Consider voting for OVER clause enhancement request - DISTINCT clause for aggregate functions on the feedback site if you would like that feature added to SQL Server.
You can emulate it by using dense_rank
, and then pick the maximum rank for each partition:
select col_a, col_b, max(rnk) over (partition by col_a)
from (
select col_a, col_b
, dense_rank() over (partition by col_A order by col_b) as rnk
from #mytable
) as t
You would need to exclude any nulls from col_b
to get the same results as COUNT(DISTINCT)
.
This is, in a way, an extension to Lennart's solution, but it is so ugly that I dare not suggest it as an edit. The goal here is to get the results without a derived table. There may never be the need for that, and combined with the ugliness of the query the whole endeavour may seem like a wasted effort. I still wanted to do this as an exercise, though, and would now like to share my result:
SELECT
Col_A,
Col_B,
DistinctCount = DENSE_RANK() OVER (PARTITION BY Col_A ORDER BY Col_B ASC )

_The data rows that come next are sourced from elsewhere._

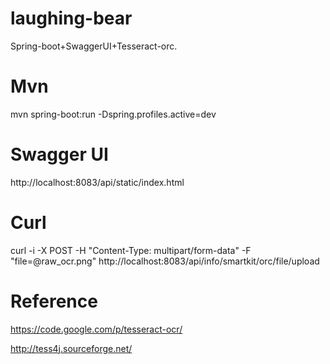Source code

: laughing-bear
=============

Spring-boot+SwaggerUI+Tesseract-orc.

Mvn
=============

mvn spring-boot:run -Dspring.profiles.active=dev


Swagger UI
=============

http://localhost:8083/api/static/index.html

Curl
=============

curl -i -X POST -H "Content-Type: multipart/form-data" -F "file=@raw_ocr.png" http://localhost:8083/api/info/smartkit/orc/file/upload

Reference
=============

https://code.google.com/p/tesseract-ocr/

http://tess4j.sourceforge.net/

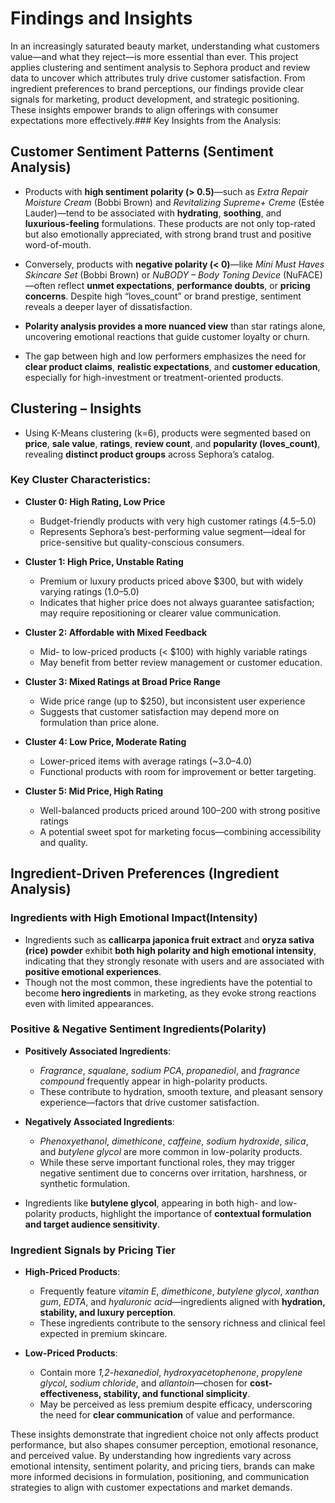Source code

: #  Findings and Insights

In an increasingly saturated beauty market, understanding what customers value—and what they reject—is more essential than ever. This project applies clustering and sentiment analysis to Sephora product and review data to uncover which attributes truly drive customer satisfaction. From ingredient preferences to brand perceptions, our findings provide clear signals for marketing, product development, and strategic positioning. These insights empower brands to align offerings with consumer expectations more effectively.###  Key Insights from the Analysis:

## Customer Sentiment Patterns (Sentiment Analysis)

- Products with **high sentiment polarity (> 0.5)**—such as *Extra Repair Moisture Cream* (Bobbi Brown) and *Revitalizing Supreme+ Creme* (Estée Lauder)—tend to be associated with **hydrating**, **soothing**, and **luxurious-feeling** formulations. These products are not only top-rated but also emotionally appreciated, with strong brand trust and positive word-of-mouth.

- Conversely, products with **negative polarity (< 0)**—like *Mini Must Haves Skincare Set* (Bobbi Brown) or *NuBODY – Body Toning Device* (NuFACE)—often reflect **unmet expectations**, **performance doubts**, or **pricing concerns**. Despite high “loves_count” or brand prestige, sentiment reveals a deeper layer of dissatisfaction.

- **Polarity analysis provides a more nuanced view** than star ratings alone, uncovering emotional reactions that guide customer loyalty or churn.

- The gap between high and low performers emphasizes the need for **clear product claims**, **realistic expectations**, and **customer education**, especially for high-investment or treatment-oriented products.



## Clustering – Insights

- Using K-Means clustering (k=6), products were segmented based on **price**, **sale value**, **ratings**, **review count**, and **popularity (loves_count)**, revealing **distinct product groups** across Sephora’s catalog.

### Key Cluster Characteristics:

- **Cluster 0: High Rating, Low Price**  
  - Budget-friendly products with very high customer ratings (4.5–5.0)  
  - Represents Sephora’s best-performing value segment—ideal for price-sensitive but quality-conscious consumers.

- **Cluster 1: High Price, Unstable Rating**  
  - Premium or luxury products priced above $300, but with widely varying ratings (1.0–5.0)  
  - Indicates that higher price does not always guarantee satisfaction; may require repositioning or clearer value communication.

- **Cluster 2: Affordable with Mixed Feedback**  
  - Mid- to low-priced products (< $100) with highly variable ratings  
  - May benefit from better review management or customer education.

- **Cluster 3: Mixed Ratings at Broad Price Range**  
  - Wide price range (up to $250), but inconsistent user experience  
  - Suggests that customer satisfaction may depend more on formulation than price alone.

- **Cluster 4: Low Price, Moderate Rating**  
  - Lower-priced items with average ratings (~3.0–4.0)  
  - Functional products with room for improvement or better targeting.

- **Cluster 5: Mid Price, High Rating**  
  - Well-balanced products priced around $100–$200 with strong positive ratings  
  - A potential sweet spot for marketing focus—combining accessibility and quality.



## Ingredient-Driven Preferences (Ingredient Analysis)

### Ingredients with High Emotional Impact(Intensity)

  - Ingredients such as **callicarpa japonica fruit extract** and **oryza sativa (rice) powder** exhibit **both high polarity and high emotional intensity**, indicating that they strongly resonate with users and are associated with **positive emotional experiences**.
  - Though not the most common, these ingredients have the potential to become **hero ingredients** in marketing, as they evoke strong reactions even with limited appearances.

### Positive & Negative Sentiment Ingredients(Polarity)

- **Positively Associated Ingredients**:
  - *Fragrance*, *squalane*, *sodium PCA*, *propanediol*, and *fragrance compound* frequently appear in high-polarity products.
  - These contribute to hydration, smooth texture, and pleasant sensory experience—factors that drive customer satisfaction.

- **Negatively Associated Ingredients**:
  - *Phenoxyethanol*, *dimethicone*, *caffeine*, *sodium hydroxide*, *silica*, and *butylene glycol* are more common in low-polarity products.
  - While these serve important functional roles, they may trigger negative sentiment due to concerns over irritation, harshness, or synthetic formulation.

- Ingredients like **butylene glycol**, appearing in both high- and low-polarity products, highlight the importance of **contextual formulation and target audience sensitivity**.

### Ingredient Signals by Pricing Tier

- **High-Priced Products**:
  - Frequently feature *vitamin E*, *dimethicone*, *butylene glycol*, *xanthan gum*, *EDTA*, and *hyaluronic acid*—ingredients aligned with **hydration, stability, and luxury perception**.
  - These ingredients contribute to the sensory richness and clinical feel expected in premium skincare.

- **Low-Priced Products**:
  - Contain more *1,2-hexanediol*, *hydroxyacetophenone*, *propylene glycol*, *sodium chloride*, and *allantoin*—chosen for **cost-effectiveness, stability, and functional simplicity**.
  - May be perceived as less premium despite efficacy, underscoring the need for **clear communication** of value and performance.


 These insights demonstrate that ingredient choice not only affects product performance, but also shapes consumer perception, emotional resonance, and perceived value. By understanding how ingredients vary across emotional intensity, sentiment polarity, and pricing tiers, brands can make more informed decisions in formulation, positioning, and communication strategies to align with customer expectations and market demands.
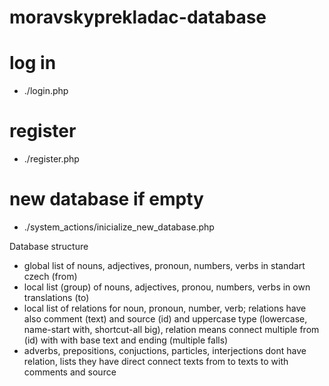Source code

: # moravskyprekladac-database
# log in
- ./login.php

# register
- ./register.php

# new database if empty
- ./system_actions/inicialize_new_database.php


Database structure
- global list of nouns, adjectives, pronoun, numbers, verbs in standart czech (from)
- local list (group) of nouns, adjectives, pronou, numbers, verbs in own translations (to)
- local list of relations for noun, pronoun, number, verb; relations have also comment (text) and source (id) and uppercase type (lowercase, name-start with, shortcut-all big), relation means connect multiple from (id) with with base text and ending (multiple falls) 
- adverbs, prepositions, conjuctions, particles, interjections dont have relation, lists they have direct connect texts from to texts to with comments and source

+ DENSE_RANK() OVER (PARTITION BY Col_A ORDER BY Col_B DESC)
- 1
- CASE COUNT(Col_B) OVER (PARTITION BY Col_A)
WHEN COUNT( * ) OVER (PARTITION BY Col_A)
THEN 0
ELSE 1
END
FROM
dbo.MyTable
;
The core part of the calculation is this (and I would first of all like to note that the idea is not mine, I learned about this trick elsewhere):
DENSE_RANK() OVER (PARTITION BY Col_A ORDER BY Col_B ASC )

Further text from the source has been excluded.